[LUTE] Re: Arpeggio question

2012-05-21 Thread Daniel Winheld
Rest strokes tended to lock up my wrist way back when I played Classical 
Guitar. In fact, the "Segovia" technique I was schooled in locked up a lot of 
psycho/physical components. It took the Renaissance lute w/ thumb-inside right 
hand approach to unlock most of the physical components. I still wrestle with 
some of the psychological ones to this day- almost 40 years since I put down 
the Classical Guitar.

A certain amount of rest stroke practice combined with the described harp 
technique works quite well for training purposes, and using the rest stroke 
only for certain notes in performance can be fine for expression. Of course, 
the two single top strings of the d-minor lute and any single strung instrument 
are somewhat game changing.

Dan

On May 21, 2012, at 3:01 AM, David Tayler wrote:

>I just use basic harp technique, which is pull, hold, release, but I
>   don't use rest strokes.
>   Rest strokes tend to lock up the wrist. But OK for special effect.
>   dt
> 
>   --
> 
> 
> To get on or off this list see list information at
> http://www.cs.dartmouth.edu/~wbc/lute-admin/index.html





[LUTE] Re: Arpeggio question

2012-05-17 Thread Roland Hayes
And then there's Hagen! Almost every ascending arpeggio turns around and
descends. Lots of a-m-i a-m-i going down.   r

-Original Message-
From: lute-...@cs.dartmouth.edu [mailto:lute-...@cs.dartmouth.edu] On
Behalf Of Daniel Winheld
Sent: Thursday, May 17, 2012 12:30 PM
To: Bernd Haegemann
Cc: lute list
Subject: [LUTE] Re: Arpeggio question

Interesting RH problems arise in the "harp" style of one-note-per string
playing so common in chordal tuned lutes playing 18th century music.
(i.e., Weiss, Bach, d-minor lute.)

I have had to do a lot of RH retraining to cope. Background has been
Renaissance lute and much earlier, classical guitar.

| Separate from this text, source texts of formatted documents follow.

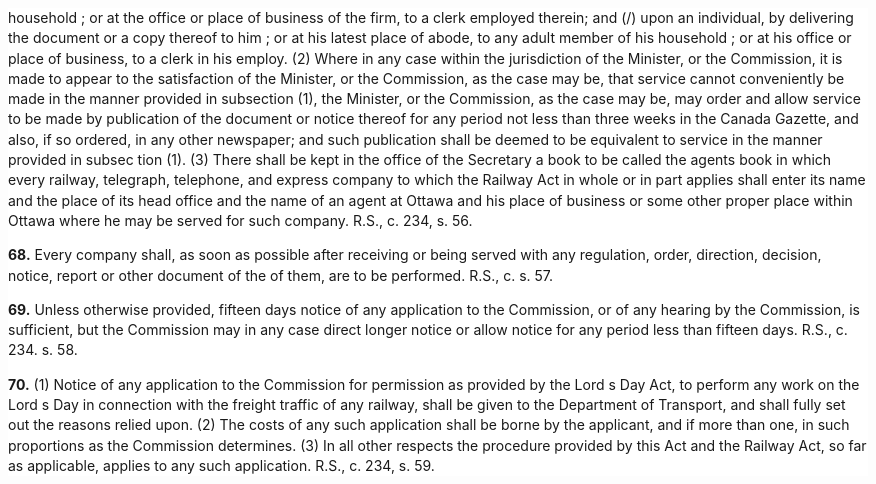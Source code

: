 household ; or at the office or place of
business of the firm, to a clerk employed
therein; and
(/) upon an individual, by delivering the
document or a copy thereof to him ; or at
his latest place of abode, to any adult
member of his household ; or at his office
or place of business, to a clerk in his employ.
(2) Where in any case within the jurisdiction
of the Minister, or the Commission, it is made
to appear to the satisfaction of the Minister,
or the Commission, as the case may be, that
service cannot conveniently be made in the
manner provided in subsection (1), the
Minister, or the Commission, as the case may
be, may order and allow service to be made
by publication of the document or notice
thereof for any period not less than three
weeks in the Canada Gazette, and also, if so
ordered, in any other newspaper; and such
publication shall be deemed to be equivalent
to service in the manner provided in subsec
tion (1).
(3) There shall be kept in the office of the
Secretary a book to be called the agents book
in which every railway, telegraph, telephone,
and express company to which the Railway
Act in whole or in part applies shall enter its
name and the place of its head office and the
name of an agent at Ottawa and his place of
business or some other proper place within
Ottawa where he may be served for such
company. R.S., c. 234, s. 56.

**68.** Every company shall, as soon as
possible after receiving or being served with
any regulation, order, direction, decision,
notice, report or other document of the
of them, are to be performed. R.S., c.
s. 57.

**69.** Unless otherwise provided, fifteen days
notice of any application to the Commission,
or of any hearing by the Commission, is
sufficient, but the Commission may in any
case direct longer notice or allow notice for
any period less than fifteen days. R.S., c. 234.
s. 58.

**70.** (1) Notice of any application to the
Commission for permission as provided by
the Lord s Day Act, to perform any work on
the Lord s Day in connection with the freight
traffic of any railway, shall be given to the
Department of Transport, and shall fully set
out the reasons relied upon.
(2) The costs of any such application shall
be borne by the applicant, and if more than
one, in such proportions as the Commission
determines.
(3) In all other respects the procedure
provided by this Act and the Railway Act, so
far as applicable, applies to any such
application. R.S., c. 234, s. 59.
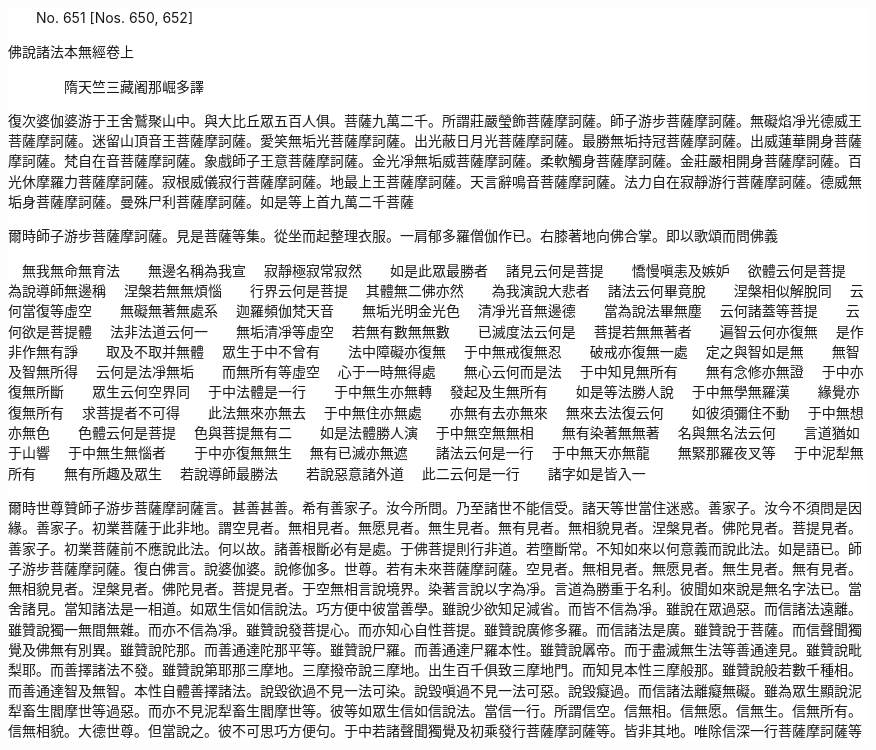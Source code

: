 ﻿　　No. 651 [Nos. 650, 652]

佛說諸法本無經卷上

　　　　隋天竺三藏阇那崛多譯


復次婆伽婆游于王舍鷲聚山中。與大比丘眾五百人俱。菩薩九萬二千。所謂莊嚴瑩飾菩薩摩訶薩。師子游步菩薩摩訶薩。無礙焰凈光德威王菩薩摩訶薩。迷留山頂音王菩薩摩訶薩。愛笑無垢光菩薩摩訶薩。出光蔽日月光菩薩摩訶薩。最勝無垢持冠菩薩摩訶薩。出威蓮華開身菩薩摩訶薩。梵自在音菩薩摩訶薩。象戲師子王意菩薩摩訶薩。金光凈無垢威菩薩摩訶薩。柔軟觸身菩薩摩訶薩。金莊嚴相開身菩薩摩訶薩。百光休摩羅力菩薩摩訶薩。寂根威儀寂行菩薩摩訶薩。地最上王菩薩摩訶薩。天言辭鳴音菩薩摩訶薩。法力自在寂靜游行菩薩摩訶薩。德威無垢身菩薩摩訶薩。曼殊尸利菩薩摩訶薩。如是等上首九萬二千菩薩

爾時師子游步菩薩摩訶薩。見是菩薩等集。從坐而起整理衣服。一肩郁多羅僧伽作已。右膝著地向佛合掌。即以歌頌而問佛義

　無我無命無育法　　無邊名稱為我宣
　寂靜極寂常寂然　　如是此眾最勝者
　諸見云何是菩提　　憍慢嗔恚及嫉妒
　欲體云何是菩提　　為說導師無邊稱
　涅槃若無無煩惱　　行界云何是菩提
　其體無二佛亦然　　為我演說大悲者
　諸法云何畢竟脫　　涅槃相似解脫同
　云何當復等虛空　　無礙無著無處系
　迦羅頻伽梵天音　　無垢光明金光色
　清凈光音無邊德　　當為說法畢無塵
　云何諸蓋等菩提　　云何欲是菩提體
　法非法道云何一　　無垢清凈等虛空
　若無有數無無數　　已滅度法云何是
　菩提若無無著者　　遍智云何亦復無
　是作非作無有諍　　取及不取并無體
　眾生于中不曾有　　法中障礙亦復無
　于中無戒復無忍　　破戒亦復無一處
　定之與智如是無　　無智及智無所得
　云何是法凈無垢　　而無所有等虛空
　心于一時無得處　　無心云何而是法
　于中知見無所有　　無有念修亦無證
　于中亦復無所斷　　眾生云何空界同
　于中法體是一行　　于中無生亦無轉
　發起及生無所有　　如是等法勝人說
　于中無學無羅漢　　緣覺亦復無所有
　求菩提者不可得　　此法無來亦無去
　于中無住亦無處　　亦無有去亦無來
　無來去法復云何　　如彼須彌住不動
　于中無想亦無色　　色體云何是菩提
　色與菩提無有二　　如是法體勝人演
　于中無空無無相　　無有染著無無著
　名與無名法云何　　言道猶如于山響
　于中無生無惱者　　于中亦復無無生
　無有已滅亦無遮　　諸法云何是一行
　于中無天亦無龍　　無緊那羅夜叉等
　于中泥犁無所有　　無有所趣及眾生
　若說導師最勝法　　若說惡意諸外道
　此二云何是一行　　諸字如是皆入一　

爾時世尊贊師子游步菩薩摩訶薩言。甚善甚善。希有善家子。汝今所問。乃至諸世不能信受。諸天等世當住迷惑。善家子。汝今不須問是因緣。善家子。初業菩薩于此非地。謂空見者。無相見者。無愿見者。無生見者。無有見者。無相貌見者。涅槃見者。佛陀見者。菩提見者。善家子。初業菩薩前不應說此法。何以故。諸善根斷必有是處。于佛菩提則行非道。若墮斷常。不知如來以何意義而說此法。如是語已。師子游步菩薩摩訶薩。復白佛言。說婆伽婆。說修伽多。世尊。若有未來菩薩摩訶薩。空見者。無相見者。無愿見者。無生見者。無有見者。無相貌見者。涅槃見者。佛陀見者。菩提見者。于空無相言說境界。染著言說以字為凈。言道為勝重于名利。彼聞如來說是無名字法已。當舍諸見。當知諸法是一相道。如眾生信如信說法。巧方便中彼當善學。雖說少欲知足減省。而皆不信為凈。雖說在眾過惡。而信諸法遠離。雖贊說獨一無間無雜。而亦不信為凈。雖贊說發菩提心。而亦知心自性菩提。雖贊說廣修多羅。而信諸法是廣。雖贊說于菩薩。而信聲聞獨覺及佛無有別異。雖贊說陀那。而善通達陀那平等。雖贊說尸羅。而善通達尸羅本性。雖贊說羼帝。而于盡滅無生法等善通達見。雖贊說毗梨耶。而善擇諸法不發。雖贊說第耶那三摩地。三摩撥帝說三摩地。出生百千俱致三摩地門。而知見本性三摩般那。雖贊說般若數千種相。而善通達智及無智。本性自體善擇諸法。說毀欲過不見一法可染。說毀嗔過不見一法可惡。說毀癡過。而信諸法離癡無礙。雖為眾生顯說泥犁畜生閻摩世等過惡。而亦不見泥犁畜生閻摩世等。彼等如眾生信如信說法。當信一行。所謂信空。信無相。信無愿。信無生。信無所有。信無相貌。大德世尊。但當說之。彼不可思巧方便句。于中若諸聲聞獨覺及初乘發行菩薩摩訶薩等。皆非其地。唯除信深一行菩薩摩訶薩等
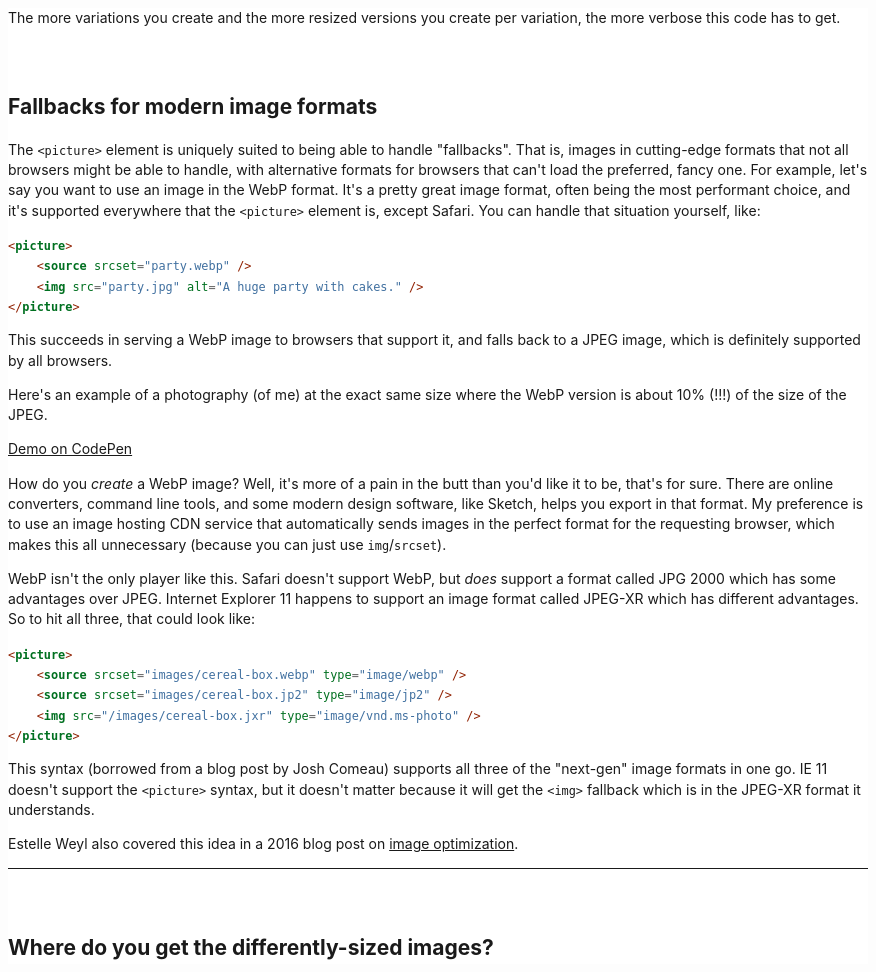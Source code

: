 The more variations you create and the more resized versions you create per variation, the more verbose this code has to get.

<br>

## Fallbacks for modern image formats

The `<picture>` element is uniquely suited to being able to handle "fallbacks". That is, images in cutting-edge formats that not all browsers might be able to handle, with alternative formats for browsers that can't load the preferred, fancy one. For example, let's say you want to use an image in the WebP format. It's a pretty great image format, often being the most performant choice, and it's supported everywhere that the `<picture>` element is, except Safari. You can handle that situation yourself, like:

```html
<picture>
	<source srcset="party.webp" />
	<img src="party.jpg" alt="A huge party with cakes." />
</picture>
```

This succeeds in serving a WebP image to browsers that support it, and falls back to a JPEG image, which is definitely supported by all browsers.

Here's an example of a photography (of me) at the exact same size where the WebP version is about 10% (!!!) of the size of the JPEG.

[Demo on CodePen](https://codepen.io/chriscoyier/pen/BaoRxyP)

How do you _create_ a WebP image? Well, it's more of a pain in the butt than you'd like it to be, that's for sure. There are online converters, command line tools, and some modern design software, like Sketch, helps you export in that format. My preference is to use an image hosting CDN service that automatically sends images in the perfect format for the requesting browser, which makes this all unnecessary (because you can just use `img`/`srcset`).

WebP isn't the only player like this. Safari doesn't support WebP, but _does_ support a format called JPG 2000 which has some advantages over JPEG. Internet Explorer 11 happens to support an image format called JPEG-XR which has different advantages. So to hit all three, that could look like:

```html
<picture>
	<source srcset="images/cereal-box.webp" type="image/webp" />
	<source srcset="images/cereal-box.jp2" type="image/jp2" />
	<img src="/images/cereal-box.jxr" type="image/vnd.ms-photo" />
</picture>
```

This syntax (borrowed from a blog post by Josh Comeau) supports all three of the "next-gen" image formats in one go. IE 11 doesn't support the `<picture>` syntax, but it doesn't matter because it will get the `<img>` fallback which is in the JPEG-XR format it understands.

Estelle Weyl also covered this idea in a 2016 blog post on [image optimization](https://calendar.perfplanet.com/2016/image-optimization/).

<hr>
<br>

## Where do you get the differently-sized images?
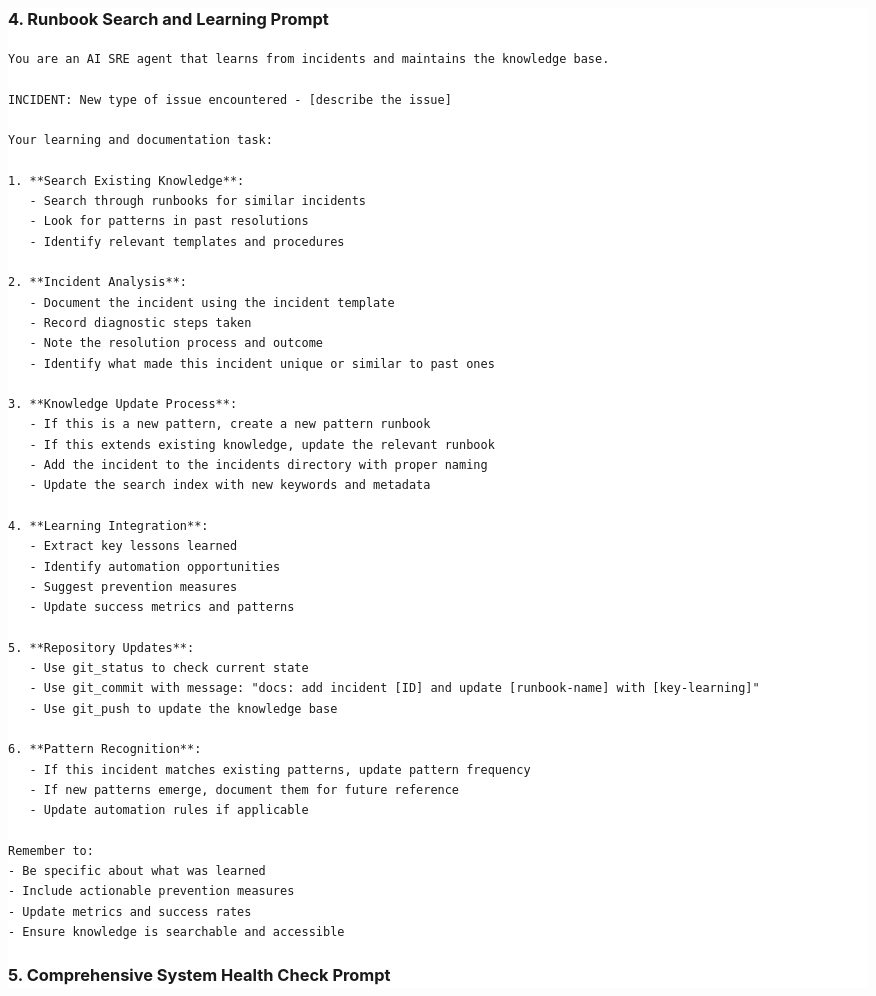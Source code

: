 ### 4. **Runbook Search and Learning Prompt**

```
You are an AI SRE agent that learns from incidents and maintains the knowledge base.

INCIDENT: New type of issue encountered - [describe the issue]

Your learning and documentation task:

1. **Search Existing Knowledge**:
   - Search through runbooks for similar incidents
   - Look for patterns in past resolutions
   - Identify relevant templates and procedures

2. **Incident Analysis**:
   - Document the incident using the incident template
   - Record diagnostic steps taken
   - Note the resolution process and outcome
   - Identify what made this incident unique or similar to past ones

3. **Knowledge Update Process**:
   - If this is a new pattern, create a new pattern runbook
   - If this extends existing knowledge, update the relevant runbook
   - Add the incident to the incidents directory with proper naming
   - Update the search index with new keywords and metadata

4. **Learning Integration**:
   - Extract key lessons learned
   - Identify automation opportunities
   - Suggest prevention measures
   - Update success metrics and patterns

5. **Repository Updates**:
   - Use git_status to check current state
   - Use git_commit with message: "docs: add incident [ID] and update [runbook-name] with [key-learning]"
   - Use git_push to update the knowledge base

6. **Pattern Recognition**:
   - If this incident matches existing patterns, update pattern frequency
   - If new patterns emerge, document them for future reference
   - Update automation rules if applicable

Remember to:
- Be specific about what was learned
- Include actionable prevention measures
- Update metrics and success rates
- Ensure knowledge is searchable and accessible
```

### 5. **Comprehensive System Health Check Prompt**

Your bottom example illustrates the problem perfectly as far as it goes;
but without the actual music- what note sequences on which strings, fret
positions, tempi, etc. -an actual fingering solution on line here is
impossible. And there is no one formula. Train your i-m-a fingers to not
be locked in closed arpeggio patterns such as one encounters in
Classical Guitar pedagogy (Carcassi et. al.) and learn to change
strings/courses with each alternate finger when ascending or descending,
and also slip-slide that index finger as needed when descending. Much
harder to describe than to show or do.

Here's a try: Rest thumb on 10 or 11 and forget about it. Unglue your
pinky from the soundboard for a few minutes. Now, pluck courses-
ascending- 6, 5, 4, w/ i, m, a. While slowly starting to pluck 4/w a,
reach i down to 3rd course, being ready to pluck that in (slow!) even
tempo after 4- and m & a fingers have already planted on courses 1 and
2. 

That's one practice pattern. Also- maybe more important- do it with just
i-m, in three moves. (Or just four courses in two moves.) That is just
ascending. Do it in reverse to descend. For a 4 note descension, one can
also let i slip-slide from the 3rd note to the 4th. Sometimes I will
slide the index finger, controlled & in tempo, over more strings. 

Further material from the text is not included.